US Business Survey
On behalf of ACT | The App Association, consultants with Charles River Associates undertook a survey of US businesses that use technical standards in their products and so are currently or potentially affected by SEP licensing. This survey aims to summarize the views and experiences of US businesses regarding SEP licensing and to understand any issues that US businesses may face with SEP licensing.
The survey results reflect responses from 305 firms active in the United States and that use standardized technology. The results also capture the views of small businesses that may not be SEP licensees yet, but for which SEP licensing may still, either currently or in the future, be affecting their business.
- The survey highlights that businesses have significant concerns about hold-up and the risk of injunctions in the current SEP licensing framework.

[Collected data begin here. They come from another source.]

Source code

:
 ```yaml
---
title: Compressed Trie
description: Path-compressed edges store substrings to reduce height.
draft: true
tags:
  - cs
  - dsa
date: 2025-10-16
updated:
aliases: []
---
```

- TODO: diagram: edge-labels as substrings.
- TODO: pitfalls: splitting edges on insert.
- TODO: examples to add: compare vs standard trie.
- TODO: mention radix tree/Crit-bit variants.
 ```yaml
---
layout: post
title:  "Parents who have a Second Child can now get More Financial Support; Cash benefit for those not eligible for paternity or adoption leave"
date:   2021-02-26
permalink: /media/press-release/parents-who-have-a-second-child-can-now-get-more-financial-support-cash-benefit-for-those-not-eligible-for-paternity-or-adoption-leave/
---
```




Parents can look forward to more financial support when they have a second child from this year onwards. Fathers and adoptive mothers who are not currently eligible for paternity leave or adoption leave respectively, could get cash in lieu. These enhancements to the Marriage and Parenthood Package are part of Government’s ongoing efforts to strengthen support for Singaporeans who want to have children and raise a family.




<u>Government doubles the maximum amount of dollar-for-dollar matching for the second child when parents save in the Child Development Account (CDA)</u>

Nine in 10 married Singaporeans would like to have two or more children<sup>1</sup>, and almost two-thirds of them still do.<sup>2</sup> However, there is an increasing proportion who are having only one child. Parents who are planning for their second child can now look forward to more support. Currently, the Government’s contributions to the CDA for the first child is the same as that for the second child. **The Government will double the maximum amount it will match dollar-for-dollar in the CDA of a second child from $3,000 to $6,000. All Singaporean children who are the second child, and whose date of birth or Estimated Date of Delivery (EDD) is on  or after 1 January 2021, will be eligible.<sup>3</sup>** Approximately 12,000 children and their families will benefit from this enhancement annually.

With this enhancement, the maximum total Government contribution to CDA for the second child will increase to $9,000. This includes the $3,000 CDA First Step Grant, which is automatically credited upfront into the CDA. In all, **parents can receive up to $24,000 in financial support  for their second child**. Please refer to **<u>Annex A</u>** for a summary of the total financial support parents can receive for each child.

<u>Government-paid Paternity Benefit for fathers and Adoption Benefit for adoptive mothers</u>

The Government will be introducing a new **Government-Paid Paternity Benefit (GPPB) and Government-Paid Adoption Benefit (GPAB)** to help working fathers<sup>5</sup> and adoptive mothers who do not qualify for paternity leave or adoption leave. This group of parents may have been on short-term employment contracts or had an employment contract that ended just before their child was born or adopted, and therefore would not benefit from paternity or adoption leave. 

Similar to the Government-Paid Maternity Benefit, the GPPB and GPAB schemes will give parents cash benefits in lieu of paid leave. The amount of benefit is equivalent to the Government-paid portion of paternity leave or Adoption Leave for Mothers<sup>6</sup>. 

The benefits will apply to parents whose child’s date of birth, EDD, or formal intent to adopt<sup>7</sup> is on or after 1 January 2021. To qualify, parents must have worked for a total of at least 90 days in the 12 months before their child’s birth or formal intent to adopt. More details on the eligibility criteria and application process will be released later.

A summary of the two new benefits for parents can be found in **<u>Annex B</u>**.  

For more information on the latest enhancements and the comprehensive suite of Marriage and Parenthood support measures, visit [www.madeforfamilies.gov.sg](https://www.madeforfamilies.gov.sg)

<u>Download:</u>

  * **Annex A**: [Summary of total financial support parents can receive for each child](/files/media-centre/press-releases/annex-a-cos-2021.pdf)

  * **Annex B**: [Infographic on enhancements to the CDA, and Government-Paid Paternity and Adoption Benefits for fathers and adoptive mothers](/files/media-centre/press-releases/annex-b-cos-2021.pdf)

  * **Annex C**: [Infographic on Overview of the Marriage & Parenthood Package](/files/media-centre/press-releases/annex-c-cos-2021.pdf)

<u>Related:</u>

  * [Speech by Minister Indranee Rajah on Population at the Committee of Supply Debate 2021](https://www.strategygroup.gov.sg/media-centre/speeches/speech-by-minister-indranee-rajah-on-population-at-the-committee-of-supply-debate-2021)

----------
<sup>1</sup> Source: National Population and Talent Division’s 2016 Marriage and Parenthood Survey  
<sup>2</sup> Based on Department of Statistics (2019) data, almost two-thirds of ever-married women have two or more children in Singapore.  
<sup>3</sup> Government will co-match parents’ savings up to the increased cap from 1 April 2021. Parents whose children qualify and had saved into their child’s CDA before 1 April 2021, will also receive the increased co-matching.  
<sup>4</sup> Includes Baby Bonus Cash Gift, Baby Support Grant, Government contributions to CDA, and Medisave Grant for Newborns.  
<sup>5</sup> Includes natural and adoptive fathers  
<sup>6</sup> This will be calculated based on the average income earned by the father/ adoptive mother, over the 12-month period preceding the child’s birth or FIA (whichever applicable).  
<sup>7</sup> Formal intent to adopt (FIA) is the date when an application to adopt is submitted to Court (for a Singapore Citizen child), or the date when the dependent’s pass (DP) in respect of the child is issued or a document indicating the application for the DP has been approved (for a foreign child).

Despite a commitment by SEP holders to license on fair, reasonable, and non-discriminatory (FRAND) terms, more than two-thirds of respondents are concerned that SEP holders may behave opportunistically to charge excessive royalties or impose non-FRAND terms. To avoid a court order banning their products from the US market, more than two-thirds of respondents would accept SEP license terms that they do not consider to be FRAND.
- There has been public debate as to whether SEP royalties should be calculated on the value of the end-product sold to consumers (e.g., a smartphone) or on the component that provides standardized functionality (e.g., the chip). Most respondents consider that licensing at the end device level may result in inflated royalties and risks disadvantaging start-ups and SMBs. An overwhelming majority of respondents believe that royalties based on the end-product’s value will be higher than if they are based on the component’s value, and that component suppliers should have a right to obtain SEP licenses on FRAND terms. Respondents also believe that start-ups and SMBs with limited resources and experiences with SEP licensing are disadvantaged if they must negotiate directly with SEP holders because they are unable to purchase licensed components.
- The prevalence of SEP licensing issues and the strength of feeling among respondents meant that nearly three-quarters of the respondents would support US government intervention to ensure that SEP holders abide by their commitments to license their SEPs on FRAND terms. In this context, around three-quarters of respondents agree that the International Trade Commission (ITC) should not have the power to bar firms that are willing to take a license on FRAND terms from selling products in the US market.